Model Ranking Insights#
Overview#
Model Ranking Insights (MRI) provides a powerful way to compare and rank different AI models based on their performance on specific tasks. They allow you to create standardized evaluation environments where multiple models can be tested against each other and ranked based on human feedback.
How to use MRI#
1. Benchmark Creation#
You start by creating a benchmark with specific settings:
- Name: Identifies your benchmark in the overview
- Identifiers: A list of registered identifiers that will be used to identify the uploaded media in the evaluation step.

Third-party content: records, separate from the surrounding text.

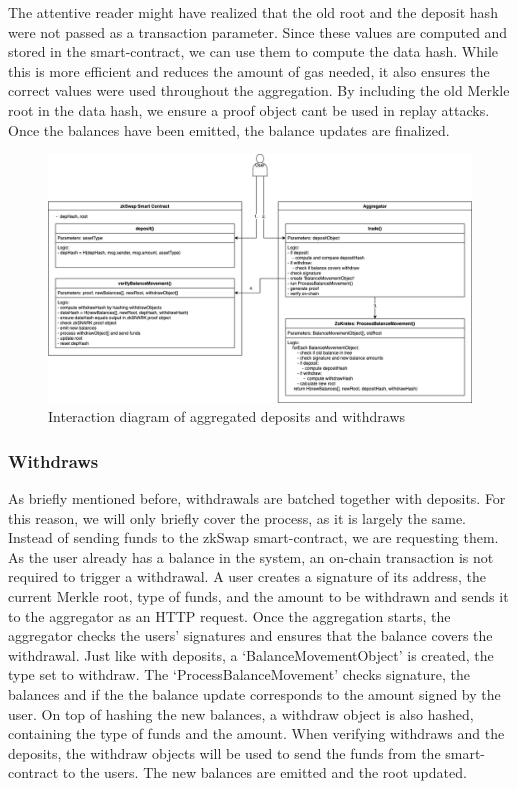 \documentclass[../../thesis.tex]{subfiles}
\begin{document}
The attentive reader might have realized that the old root and the deposit hash were not passed as a transaction parameter. Since these values are computed and stored in the smart-contract, we can use them to compute the data hash. While this is more efficient and reduces the amount of gas needed, it also ensures the correct values were used throughout the aggregation. By including the old Merkle root in the data hash, we ensure a proof object cant be used in replay attacks. Once the balances have been emitted, the balance updates are finalized. 

\begin{figure}[h]
    \centerline{\includegraphics[totalheight=9cm]{diagrams/depositWithdrawAggregated.png}}
    \caption{Interaction diagram of aggregated deposits and withdraws}
    \label{fig:depWithAggr}
\end{figure}

\subsubsection{Withdraws} \label{with}
As briefly mentioned before, withdrawals are batched together with deposits. For this reason, we will only briefly cover the process, as it is largely the same. Instead of sending funds to the zkSwap smart-contract, we are requesting them. As the user already has a balance in the system, an on-chain transaction is not required to trigger a withdrawal. A user creates a signature of its address, the current Merkle root, type of funds, and the amount to be withdrawn and sends it to the aggregator as an HTTP request. Once the aggregation starts, the aggregator checks the users' signatures and ensures that the balance covers the withdrawal. Just like with deposits, a `BalanceMovementObject' is created, the type set to withdraw. The `ProcessBalanceMovement' checks signature, the balances and if the the balance update corresponds to the amount signed by the user. On top of hashing the new balances, a withdraw object is also hashed, containing the type of funds and the amount. When verifying withdraws and the deposits, the withdraw objects will be used to send the funds from the smart-contract to the users. The new balances are emitted and the root updated. 
\end{document}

- Prompts: A list of prompts that will be shown on the matchup for leaderboards where the
show_prompt
attribute is set toTrue
.
2. Leaderboard Creation#
Once your benchmark is set up, you can create leaderboards for it.
- Name: Identifies your leaderboard in the overview
- Instruction: The criteria upon which labelers choose the better model
- Show Prompt: Whether to display the prompt to evaluators. Including this option adds complexity and cost, so it is advised to only include it in settings where the prompt is necessary for the labelers to follow the instruction (e.g., prompt alignment).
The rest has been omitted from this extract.